Like Pincus, Milner is personally worth $1 billion, tying them with Eagles owner Jeffrey Lurie and about 70 others around the globe, Forbes estimated.

Tens of millions of people play such Zynga games as FarmVille, Mafia Wars, CityVille and Cafe World, which have been wildly popular on Facebook.

After naming the start-up after his bulldog, Chicago-born Pincus, 45, began raking in the chips with Texas Hold'Em Poker. Basically, the games are free but forking over real cash lets players advance more quickly - rising in the Mafia ranks, for example - or buy swankier stuff, like pink tractors.

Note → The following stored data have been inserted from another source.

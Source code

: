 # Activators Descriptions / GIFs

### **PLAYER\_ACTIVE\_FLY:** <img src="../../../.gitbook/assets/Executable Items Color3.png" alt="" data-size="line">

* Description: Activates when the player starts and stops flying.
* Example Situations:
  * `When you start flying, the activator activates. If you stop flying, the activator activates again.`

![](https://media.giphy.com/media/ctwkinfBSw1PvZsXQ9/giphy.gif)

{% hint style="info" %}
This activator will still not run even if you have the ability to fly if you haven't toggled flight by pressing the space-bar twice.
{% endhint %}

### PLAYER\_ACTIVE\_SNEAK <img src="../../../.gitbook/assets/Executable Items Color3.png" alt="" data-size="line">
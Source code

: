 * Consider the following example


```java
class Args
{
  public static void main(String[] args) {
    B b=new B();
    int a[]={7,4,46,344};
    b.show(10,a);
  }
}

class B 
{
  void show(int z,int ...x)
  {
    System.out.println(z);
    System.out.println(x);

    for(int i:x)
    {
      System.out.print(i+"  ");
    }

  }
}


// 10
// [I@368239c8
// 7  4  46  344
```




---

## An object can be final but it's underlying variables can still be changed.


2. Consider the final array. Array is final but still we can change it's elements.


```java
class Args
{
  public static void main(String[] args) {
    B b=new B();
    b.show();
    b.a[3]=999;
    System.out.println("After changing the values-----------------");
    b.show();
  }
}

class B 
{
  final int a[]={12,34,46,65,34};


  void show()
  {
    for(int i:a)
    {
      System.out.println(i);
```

That was a half-billion-dollar revenue stream last year, according to industry estimates.For virtual poker chips, pink tractors and their ilk.

Major credit cards accepted.

Offices have sprung up from Maryland to India and China, and rumors are that the company could go public this year, which would really put the zing - and ka-ching - in Zynga.

Skeptics doubt how long players will stay faithful, but Zynga keeps introducing new games - FishVille or FrontierVille, anyone? - and has been adding games for smartphones and iPads.

Another rumor: Zynga's working on its own game-playing site.

Even Jeffrey Katzenberg, the CEO of DreamWorks Animation, was envious, declaring last year that if he began a new career, "I said I would like to be Mark Pincus. . . . He has nailed the next killer app."

Pincus called Milner "a trusted adviser," who visited monthly "to give input, but it's a soft touch," according to Businessweek last year.